## HOW TO COMPLETE THIS TASK
Beginning with the first line, transcribe the entries below exactly through the line containing "#### 1. 联系运营商客服", inclusive.

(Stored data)
◇ ◇ ◇
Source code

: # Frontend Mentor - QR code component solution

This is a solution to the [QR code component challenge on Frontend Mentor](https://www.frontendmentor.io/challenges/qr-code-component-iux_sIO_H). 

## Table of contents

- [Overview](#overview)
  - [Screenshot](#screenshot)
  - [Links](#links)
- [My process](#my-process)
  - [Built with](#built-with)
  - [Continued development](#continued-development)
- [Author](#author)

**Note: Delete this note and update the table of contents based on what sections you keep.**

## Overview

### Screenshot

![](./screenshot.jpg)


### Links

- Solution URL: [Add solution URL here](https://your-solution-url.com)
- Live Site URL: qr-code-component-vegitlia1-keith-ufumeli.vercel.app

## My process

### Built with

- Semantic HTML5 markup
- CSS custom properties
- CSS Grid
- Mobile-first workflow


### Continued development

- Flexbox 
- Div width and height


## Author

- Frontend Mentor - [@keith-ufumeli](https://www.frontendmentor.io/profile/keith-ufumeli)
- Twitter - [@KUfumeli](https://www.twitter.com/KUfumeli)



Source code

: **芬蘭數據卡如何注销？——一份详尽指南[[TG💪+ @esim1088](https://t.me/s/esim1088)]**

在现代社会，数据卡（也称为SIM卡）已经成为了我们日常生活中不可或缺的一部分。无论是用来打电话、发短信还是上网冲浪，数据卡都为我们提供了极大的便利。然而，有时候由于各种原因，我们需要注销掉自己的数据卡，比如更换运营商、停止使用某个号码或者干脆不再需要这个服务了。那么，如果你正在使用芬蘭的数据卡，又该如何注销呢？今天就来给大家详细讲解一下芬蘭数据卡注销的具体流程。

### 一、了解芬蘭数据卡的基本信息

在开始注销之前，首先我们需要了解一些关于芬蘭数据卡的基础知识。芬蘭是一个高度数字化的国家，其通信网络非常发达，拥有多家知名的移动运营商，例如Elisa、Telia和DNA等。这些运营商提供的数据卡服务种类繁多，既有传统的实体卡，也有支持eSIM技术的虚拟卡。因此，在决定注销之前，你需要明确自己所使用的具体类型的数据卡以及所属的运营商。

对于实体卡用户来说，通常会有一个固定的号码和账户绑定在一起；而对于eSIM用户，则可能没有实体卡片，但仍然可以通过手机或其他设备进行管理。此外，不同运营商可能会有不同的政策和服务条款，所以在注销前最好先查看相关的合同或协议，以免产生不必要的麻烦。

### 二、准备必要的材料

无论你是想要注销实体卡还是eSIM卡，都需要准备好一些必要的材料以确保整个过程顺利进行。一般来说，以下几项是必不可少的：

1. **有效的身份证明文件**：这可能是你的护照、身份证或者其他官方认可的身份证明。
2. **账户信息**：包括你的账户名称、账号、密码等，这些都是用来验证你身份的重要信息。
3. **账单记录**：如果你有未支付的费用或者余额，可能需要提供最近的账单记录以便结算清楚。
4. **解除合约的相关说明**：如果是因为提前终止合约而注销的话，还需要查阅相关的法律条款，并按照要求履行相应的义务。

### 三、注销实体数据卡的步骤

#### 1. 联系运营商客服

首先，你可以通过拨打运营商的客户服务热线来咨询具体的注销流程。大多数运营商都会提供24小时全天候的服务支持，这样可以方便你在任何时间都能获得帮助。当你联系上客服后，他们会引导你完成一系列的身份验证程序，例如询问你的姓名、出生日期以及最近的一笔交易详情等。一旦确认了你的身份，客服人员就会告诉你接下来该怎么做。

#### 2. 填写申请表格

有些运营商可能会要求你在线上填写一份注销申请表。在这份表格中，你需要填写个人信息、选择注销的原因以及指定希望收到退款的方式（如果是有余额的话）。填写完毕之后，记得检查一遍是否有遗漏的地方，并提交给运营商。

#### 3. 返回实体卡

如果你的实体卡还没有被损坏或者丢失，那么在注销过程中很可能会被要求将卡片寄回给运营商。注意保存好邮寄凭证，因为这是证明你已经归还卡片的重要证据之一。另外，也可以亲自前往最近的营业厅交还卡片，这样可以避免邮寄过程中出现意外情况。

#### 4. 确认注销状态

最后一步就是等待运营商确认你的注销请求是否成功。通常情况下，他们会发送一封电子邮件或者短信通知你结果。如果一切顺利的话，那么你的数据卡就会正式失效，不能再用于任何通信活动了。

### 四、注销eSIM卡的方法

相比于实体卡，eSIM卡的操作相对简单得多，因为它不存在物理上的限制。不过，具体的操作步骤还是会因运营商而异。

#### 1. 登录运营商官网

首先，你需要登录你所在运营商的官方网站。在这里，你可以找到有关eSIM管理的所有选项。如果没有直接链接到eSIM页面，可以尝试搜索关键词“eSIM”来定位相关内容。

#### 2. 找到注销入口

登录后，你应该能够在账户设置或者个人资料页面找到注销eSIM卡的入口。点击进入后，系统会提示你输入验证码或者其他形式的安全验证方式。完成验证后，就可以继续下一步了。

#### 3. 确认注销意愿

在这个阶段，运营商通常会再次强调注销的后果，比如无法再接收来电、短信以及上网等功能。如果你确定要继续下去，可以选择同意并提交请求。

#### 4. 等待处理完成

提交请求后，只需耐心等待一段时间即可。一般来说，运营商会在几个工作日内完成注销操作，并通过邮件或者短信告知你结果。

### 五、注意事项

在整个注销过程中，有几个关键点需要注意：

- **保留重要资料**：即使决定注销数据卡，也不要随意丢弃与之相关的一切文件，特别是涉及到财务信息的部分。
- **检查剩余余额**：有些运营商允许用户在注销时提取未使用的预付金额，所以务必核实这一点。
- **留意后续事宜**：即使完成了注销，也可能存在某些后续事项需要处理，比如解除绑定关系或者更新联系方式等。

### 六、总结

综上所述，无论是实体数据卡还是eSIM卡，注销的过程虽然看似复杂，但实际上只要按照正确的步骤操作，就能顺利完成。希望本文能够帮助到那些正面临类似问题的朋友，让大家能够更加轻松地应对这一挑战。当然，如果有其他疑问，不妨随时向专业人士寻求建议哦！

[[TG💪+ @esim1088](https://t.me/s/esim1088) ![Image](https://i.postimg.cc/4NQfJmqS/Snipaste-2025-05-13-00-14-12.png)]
◇ ◇ ◇
## SOLUTION BELOW
Source code

: # Frontend Mentor - QR code component solution

This is a solution to the [QR code component challenge on Frontend Mentor](https://www.frontendmentor.io/challenges/qr-code-component-iux_sIO_H). 

## Table of contents

- [Overview](#overview)
  - [Screenshot](#screenshot)
  - [Links](#links)
- [My process](#my-process)
  - [Built with](#built-with)
  - [Continued development](#continued-development)
- [Author](#author)

**Note: Delete this note and update the table of contents based on what sections you keep.**

## Overview

### Screenshot

![](./screenshot.jpg)


### Links

- Solution URL: [Add solution URL here](https://your-solution-url.com)
- Live Site URL: qr-code-component-vegitlia1-keith-ufumeli.vercel.app

## My process

### Built with

- Semantic HTML5 markup
- CSS custom properties
- CSS Grid
- Mobile-first workflow


### Continued development

- Flexbox 
- Div width and height


## Author

- Frontend Mentor - [@keith-ufumeli](https://www.frontendmentor.io/profile/keith-ufumeli)
- Twitter - [@KUfumeli](https://www.twitter.com/KUfumeli)



Source code

: **芬蘭數據卡如何注销？——一份详尽指南[[TG💪+ @esim1088](https://t.me/s/esim1088)]**

在现代社会，数据卡（也称为SIM卡）已经成为了我们日常生活中不可或缺的一部分。无论是用来打电话、发短信还是上网冲浪，数据卡都为我们提供了极大的便利。然而，有时候由于各种原因，我们需要注销掉自己的数据卡，比如更换运营商、停止使用某个号码或者干脆不再需要这个服务了。那么，如果你正在使用芬蘭的数据卡，又该如何注销呢？今天就来给大家详细讲解一下芬蘭数据卡注销的具体流程。

### 一、了解芬蘭数据卡的基本信息

在开始注销之前，首先我们需要了解一些关于芬蘭数据卡的基础知识。芬蘭是一个高度数字化的国家，其通信网络非常发达，拥有多家知名的移动运营商，例如Elisa、Telia和DNA等。这些运营商提供的数据卡服务种类繁多，既有传统的实体卡，也有支持eSIM技术的虚拟卡。因此，在决定注销之前，你需要明确自己所使用的具体类型的数据卡以及所属的运营商。

对于实体卡用户来说，通常会有一个固定的号码和账户绑定在一起；而对于eSIM用户，则可能没有实体卡片，但仍然可以通过手机或其他设备进行管理。此外，不同运营商可能会有不同的政策和服务条款，所以在注销前最好先查看相关的合同或协议，以免产生不必要的麻烦。

### 二、准备必要的材料

无论你是想要注销实体卡还是eSIM卡，都需要准备好一些必要的材料以确保整个过程顺利进行。一般来说，以下几项是必不可少的：

1. **有效的身份证明文件**：这可能是你的护照、身份证或者其他官方认可的身份证明。
2. **账户信息**：包括你的账户名称、账号、密码等，这些都是用来验证你身份的重要信息。
3. **账单记录**：如果你有未支付的费用或者余额，可能需要提供最近的账单记录以便结算清楚。
4. **解除合约的相关说明**：如果是因为提前终止合约而注销的话，还需要查阅相关的法律条款，并按照要求履行相应的义务。

### 三、注销实体数据卡的步骤

#### 1. 联系运营商客服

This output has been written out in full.